Van Oppen dan Gates (2006) menyatakan bahwa faktor penting bagi ketahanan (resilience) terumbu karang adalah konektivitas antara dan di dalam terumbu karang. Pertukaran larva menciptakan dan mempertahankan tingkat keragaman genetik yang tinggi, yang sangat penting dalam hal ketahanan terhadap gangguan. Migran dapat membawa alel baru yang akan terintegrasi ke dalam populasi melalui reproduksi, menciptakan kombinasi gen yang lebih tahan terhadap gangguan. Penyebaran selektif alel-alel yang menguntungkan pada lokus DNA yang terlibat dalam tanggapan fisiologis seperti resistensi pemutihan (bleaching) dan potensi lainnya segagai konsekuensi dari migrasi.
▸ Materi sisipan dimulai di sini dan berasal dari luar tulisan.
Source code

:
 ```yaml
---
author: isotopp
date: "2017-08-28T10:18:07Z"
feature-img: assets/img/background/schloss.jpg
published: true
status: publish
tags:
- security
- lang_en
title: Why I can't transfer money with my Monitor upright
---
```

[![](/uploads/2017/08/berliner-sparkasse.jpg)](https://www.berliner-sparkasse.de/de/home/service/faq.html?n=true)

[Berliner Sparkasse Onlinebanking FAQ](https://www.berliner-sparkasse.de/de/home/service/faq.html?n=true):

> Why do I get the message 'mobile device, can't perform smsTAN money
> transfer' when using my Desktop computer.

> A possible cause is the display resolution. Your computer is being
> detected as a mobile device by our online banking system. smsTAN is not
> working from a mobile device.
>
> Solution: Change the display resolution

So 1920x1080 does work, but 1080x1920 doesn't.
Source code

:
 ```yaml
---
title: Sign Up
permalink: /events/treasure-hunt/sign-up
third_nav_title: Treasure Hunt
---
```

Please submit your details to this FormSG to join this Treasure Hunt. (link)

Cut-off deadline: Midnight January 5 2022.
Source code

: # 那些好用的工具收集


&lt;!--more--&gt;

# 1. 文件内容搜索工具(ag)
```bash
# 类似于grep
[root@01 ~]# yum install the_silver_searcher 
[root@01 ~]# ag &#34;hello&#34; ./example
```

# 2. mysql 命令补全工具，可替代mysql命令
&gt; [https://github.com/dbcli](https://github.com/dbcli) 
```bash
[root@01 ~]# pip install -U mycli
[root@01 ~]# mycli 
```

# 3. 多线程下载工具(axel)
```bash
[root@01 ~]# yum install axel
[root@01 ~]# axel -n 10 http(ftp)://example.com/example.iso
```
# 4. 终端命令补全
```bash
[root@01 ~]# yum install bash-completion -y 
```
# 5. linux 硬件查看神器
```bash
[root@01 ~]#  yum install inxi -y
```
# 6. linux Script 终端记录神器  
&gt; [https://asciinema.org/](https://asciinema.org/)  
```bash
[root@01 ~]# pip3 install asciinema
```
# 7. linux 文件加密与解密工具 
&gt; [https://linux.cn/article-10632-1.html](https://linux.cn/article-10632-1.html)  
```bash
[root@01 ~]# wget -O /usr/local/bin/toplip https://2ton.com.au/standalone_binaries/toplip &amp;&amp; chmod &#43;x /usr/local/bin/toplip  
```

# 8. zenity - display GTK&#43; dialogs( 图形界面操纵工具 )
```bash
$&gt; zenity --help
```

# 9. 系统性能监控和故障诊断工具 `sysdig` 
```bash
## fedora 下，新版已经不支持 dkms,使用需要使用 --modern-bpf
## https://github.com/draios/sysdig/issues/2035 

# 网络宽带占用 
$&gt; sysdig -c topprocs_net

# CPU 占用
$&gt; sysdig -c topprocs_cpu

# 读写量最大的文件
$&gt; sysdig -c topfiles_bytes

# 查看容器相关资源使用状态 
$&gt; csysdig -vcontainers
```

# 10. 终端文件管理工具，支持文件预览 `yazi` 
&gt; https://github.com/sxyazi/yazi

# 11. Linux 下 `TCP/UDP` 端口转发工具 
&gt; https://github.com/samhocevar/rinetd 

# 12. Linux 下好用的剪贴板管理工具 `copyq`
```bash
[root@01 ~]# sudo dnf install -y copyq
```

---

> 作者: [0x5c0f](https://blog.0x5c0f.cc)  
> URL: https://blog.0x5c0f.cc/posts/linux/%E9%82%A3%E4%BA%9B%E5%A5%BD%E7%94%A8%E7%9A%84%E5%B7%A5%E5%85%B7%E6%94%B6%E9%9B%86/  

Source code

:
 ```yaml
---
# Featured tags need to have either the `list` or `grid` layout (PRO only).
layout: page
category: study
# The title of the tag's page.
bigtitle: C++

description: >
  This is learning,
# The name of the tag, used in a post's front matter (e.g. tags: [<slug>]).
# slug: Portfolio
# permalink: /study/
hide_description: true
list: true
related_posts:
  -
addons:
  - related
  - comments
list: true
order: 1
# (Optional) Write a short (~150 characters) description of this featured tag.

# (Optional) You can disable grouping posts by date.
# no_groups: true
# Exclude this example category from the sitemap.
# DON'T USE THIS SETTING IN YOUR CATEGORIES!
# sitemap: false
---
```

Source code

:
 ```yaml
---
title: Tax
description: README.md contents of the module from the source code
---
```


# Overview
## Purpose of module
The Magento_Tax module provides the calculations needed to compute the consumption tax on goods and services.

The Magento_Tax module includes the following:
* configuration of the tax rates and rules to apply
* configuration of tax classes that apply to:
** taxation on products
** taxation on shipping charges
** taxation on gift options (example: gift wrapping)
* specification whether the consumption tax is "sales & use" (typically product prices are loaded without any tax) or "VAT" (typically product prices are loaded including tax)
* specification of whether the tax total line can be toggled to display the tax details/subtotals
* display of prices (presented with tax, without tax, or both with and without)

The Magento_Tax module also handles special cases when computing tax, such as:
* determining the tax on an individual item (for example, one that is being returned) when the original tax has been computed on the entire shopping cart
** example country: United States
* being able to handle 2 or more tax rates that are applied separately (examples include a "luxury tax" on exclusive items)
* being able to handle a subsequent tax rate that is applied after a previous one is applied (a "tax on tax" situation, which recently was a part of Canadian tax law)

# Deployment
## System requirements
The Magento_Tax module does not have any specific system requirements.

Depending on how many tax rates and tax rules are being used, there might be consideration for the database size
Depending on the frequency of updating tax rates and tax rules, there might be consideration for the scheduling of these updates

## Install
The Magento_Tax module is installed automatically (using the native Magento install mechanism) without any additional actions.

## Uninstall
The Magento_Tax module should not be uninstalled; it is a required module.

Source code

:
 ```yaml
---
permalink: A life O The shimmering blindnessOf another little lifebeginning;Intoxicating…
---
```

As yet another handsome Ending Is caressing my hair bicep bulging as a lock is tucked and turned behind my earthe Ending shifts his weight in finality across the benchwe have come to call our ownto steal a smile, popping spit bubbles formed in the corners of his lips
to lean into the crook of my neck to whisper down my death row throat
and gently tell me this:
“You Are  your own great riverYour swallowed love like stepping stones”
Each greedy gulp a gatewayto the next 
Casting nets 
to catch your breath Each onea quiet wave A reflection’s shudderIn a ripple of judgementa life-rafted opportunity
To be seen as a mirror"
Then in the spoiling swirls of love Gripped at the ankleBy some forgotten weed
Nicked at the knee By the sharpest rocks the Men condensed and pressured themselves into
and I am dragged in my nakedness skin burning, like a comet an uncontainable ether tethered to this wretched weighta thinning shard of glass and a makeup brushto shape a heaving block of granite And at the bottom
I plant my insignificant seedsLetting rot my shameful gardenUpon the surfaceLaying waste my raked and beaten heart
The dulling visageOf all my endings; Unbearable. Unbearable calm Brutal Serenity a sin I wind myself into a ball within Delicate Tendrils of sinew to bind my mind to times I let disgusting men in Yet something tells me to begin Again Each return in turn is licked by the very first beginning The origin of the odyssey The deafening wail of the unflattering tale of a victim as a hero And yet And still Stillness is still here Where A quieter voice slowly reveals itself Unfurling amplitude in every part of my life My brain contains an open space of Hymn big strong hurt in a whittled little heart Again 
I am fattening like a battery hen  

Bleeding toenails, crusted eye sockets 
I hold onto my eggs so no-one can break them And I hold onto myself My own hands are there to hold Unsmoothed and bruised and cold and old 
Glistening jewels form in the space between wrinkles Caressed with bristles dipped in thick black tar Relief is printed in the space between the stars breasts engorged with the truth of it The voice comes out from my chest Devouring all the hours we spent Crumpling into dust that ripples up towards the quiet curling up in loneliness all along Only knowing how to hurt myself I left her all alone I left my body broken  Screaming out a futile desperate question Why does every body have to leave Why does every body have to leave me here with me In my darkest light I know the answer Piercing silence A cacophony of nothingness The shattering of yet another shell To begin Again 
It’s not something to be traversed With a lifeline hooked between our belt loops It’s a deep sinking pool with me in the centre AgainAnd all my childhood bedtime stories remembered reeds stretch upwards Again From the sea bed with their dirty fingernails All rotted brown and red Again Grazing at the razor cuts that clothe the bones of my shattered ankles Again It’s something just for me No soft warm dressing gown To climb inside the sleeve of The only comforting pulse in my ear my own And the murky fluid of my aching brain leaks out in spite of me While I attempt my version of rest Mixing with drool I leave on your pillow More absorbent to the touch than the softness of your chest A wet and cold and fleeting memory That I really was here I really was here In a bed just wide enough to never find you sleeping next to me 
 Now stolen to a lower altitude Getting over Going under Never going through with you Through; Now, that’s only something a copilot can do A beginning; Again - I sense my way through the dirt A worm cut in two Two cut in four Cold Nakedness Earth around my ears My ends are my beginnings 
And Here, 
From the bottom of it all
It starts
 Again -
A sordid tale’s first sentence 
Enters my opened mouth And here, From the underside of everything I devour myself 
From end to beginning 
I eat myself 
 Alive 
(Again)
Peran genetika dalam konservasi biologi, dan dalam ekologi secara umum, telah sangat meningkat selama dua dekade terakhir, dan data yang tersedia dalam bidang ini mulai berkembang, terutama untuk karang-karang pembentuk terumbu. Diharapkan bahwa genetika dan biologi molekular dapat dikombinasikan dengan data fisiologis dan ekologis, sehingga dapat memberikan perspektif multifaset ketahanan karang pembentuk terumbu. Dengan demikian, data ini merupakan komponen berharga dalam bidang konservasi terumbu-karang. Filogenetika, filogeografi populasi dan analisis genetika yang berguna sebagai indikator dari sejarah populasi di alam dan prognosis untuk masa depan. Lebih lanjut, karakterisasi tanggapan stres pada tingkat molekuler dapat menyebabkan pengembangan tes diagnostik untuk deteksi dini tanggapan stres pada karang dan cepat mengidentifikasi pemicu stress yang tepat dan bertanggung jawab atas degradasi ekosistem terumbu-terumbu karang tertentu.